● What needs to be done
Only the lines from the one containing "- archethic-foundation/archethic-wallet#218 Add" through the end of the listing are to be transcribed, exactly and with both ends included.

● Entries provided
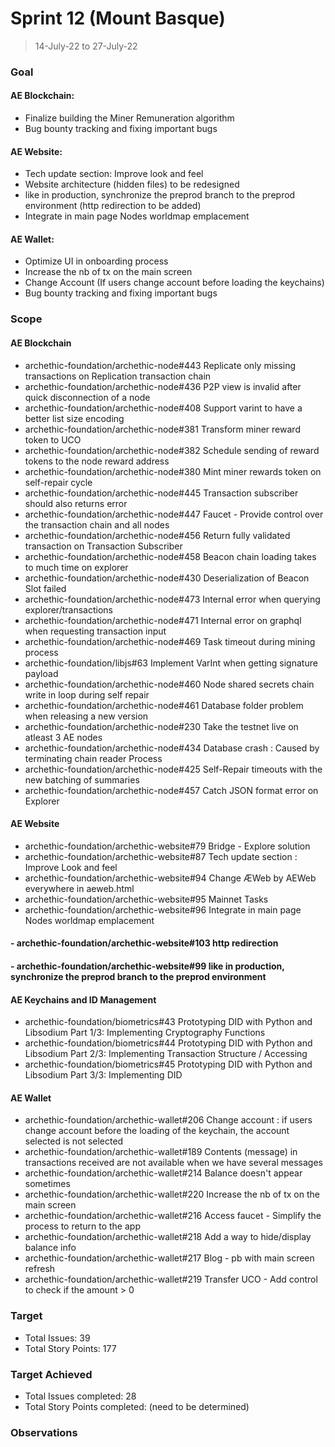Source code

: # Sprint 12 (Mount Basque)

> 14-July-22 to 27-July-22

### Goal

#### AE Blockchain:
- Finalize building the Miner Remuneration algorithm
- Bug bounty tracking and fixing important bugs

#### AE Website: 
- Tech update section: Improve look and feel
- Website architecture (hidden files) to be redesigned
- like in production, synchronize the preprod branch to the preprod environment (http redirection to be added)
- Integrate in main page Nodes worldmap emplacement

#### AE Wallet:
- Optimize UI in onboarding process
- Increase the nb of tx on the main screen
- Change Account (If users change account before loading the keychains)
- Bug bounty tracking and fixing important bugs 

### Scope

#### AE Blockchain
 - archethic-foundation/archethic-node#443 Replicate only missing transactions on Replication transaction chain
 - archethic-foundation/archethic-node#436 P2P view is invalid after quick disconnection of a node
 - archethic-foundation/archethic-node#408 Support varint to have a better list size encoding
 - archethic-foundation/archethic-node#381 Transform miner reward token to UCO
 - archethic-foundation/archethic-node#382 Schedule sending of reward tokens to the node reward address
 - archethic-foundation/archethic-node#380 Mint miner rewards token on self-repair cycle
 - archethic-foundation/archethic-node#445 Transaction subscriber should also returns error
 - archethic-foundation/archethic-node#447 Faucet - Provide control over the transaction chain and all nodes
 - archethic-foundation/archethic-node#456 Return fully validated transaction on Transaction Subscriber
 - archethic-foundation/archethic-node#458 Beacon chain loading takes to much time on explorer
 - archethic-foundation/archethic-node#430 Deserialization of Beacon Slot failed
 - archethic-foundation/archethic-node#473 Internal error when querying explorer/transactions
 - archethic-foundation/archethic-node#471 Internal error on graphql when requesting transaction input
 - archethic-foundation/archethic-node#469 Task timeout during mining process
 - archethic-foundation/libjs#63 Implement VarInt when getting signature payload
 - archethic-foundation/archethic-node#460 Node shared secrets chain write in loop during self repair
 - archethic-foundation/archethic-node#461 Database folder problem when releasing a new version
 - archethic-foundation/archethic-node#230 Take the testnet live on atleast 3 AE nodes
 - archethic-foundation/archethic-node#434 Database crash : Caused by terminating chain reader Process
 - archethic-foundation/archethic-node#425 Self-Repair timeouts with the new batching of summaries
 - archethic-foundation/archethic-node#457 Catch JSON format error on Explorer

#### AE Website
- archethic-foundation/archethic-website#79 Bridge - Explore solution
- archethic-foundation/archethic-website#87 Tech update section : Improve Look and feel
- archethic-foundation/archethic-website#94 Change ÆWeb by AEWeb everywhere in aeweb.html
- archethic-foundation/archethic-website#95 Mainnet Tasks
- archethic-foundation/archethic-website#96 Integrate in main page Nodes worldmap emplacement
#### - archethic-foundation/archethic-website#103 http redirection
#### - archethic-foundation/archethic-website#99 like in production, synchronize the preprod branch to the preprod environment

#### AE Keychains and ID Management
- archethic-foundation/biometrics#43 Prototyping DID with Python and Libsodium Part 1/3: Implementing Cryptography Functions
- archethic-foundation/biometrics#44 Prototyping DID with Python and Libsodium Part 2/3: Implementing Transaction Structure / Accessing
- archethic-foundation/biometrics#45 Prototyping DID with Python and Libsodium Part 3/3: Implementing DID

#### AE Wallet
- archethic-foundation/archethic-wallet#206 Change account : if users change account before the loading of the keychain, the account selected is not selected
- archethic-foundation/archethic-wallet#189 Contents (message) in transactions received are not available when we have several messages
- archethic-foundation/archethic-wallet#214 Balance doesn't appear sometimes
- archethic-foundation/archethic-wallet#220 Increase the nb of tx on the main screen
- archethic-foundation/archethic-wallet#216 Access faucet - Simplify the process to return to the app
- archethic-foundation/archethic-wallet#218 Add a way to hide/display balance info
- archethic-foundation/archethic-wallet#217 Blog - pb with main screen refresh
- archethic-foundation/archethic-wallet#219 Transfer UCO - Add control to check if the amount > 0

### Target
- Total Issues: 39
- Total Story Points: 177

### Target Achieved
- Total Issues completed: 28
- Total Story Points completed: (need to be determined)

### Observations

● Task response
- archethic-foundation/archethic-wallet#218 Add a way to hide/display balance info
- archethic-foundation/archethic-wallet#217 Blog - pb with main screen refresh
- archethic-foundation/archethic-wallet#219 Transfer UCO - Add control to check if the amount > 0

### Target
- Total Issues: 39
- Total Story Points: 177

### Target Achieved
- Total Issues completed: 28
- Total Story Points completed: (need to be determined)

### Observations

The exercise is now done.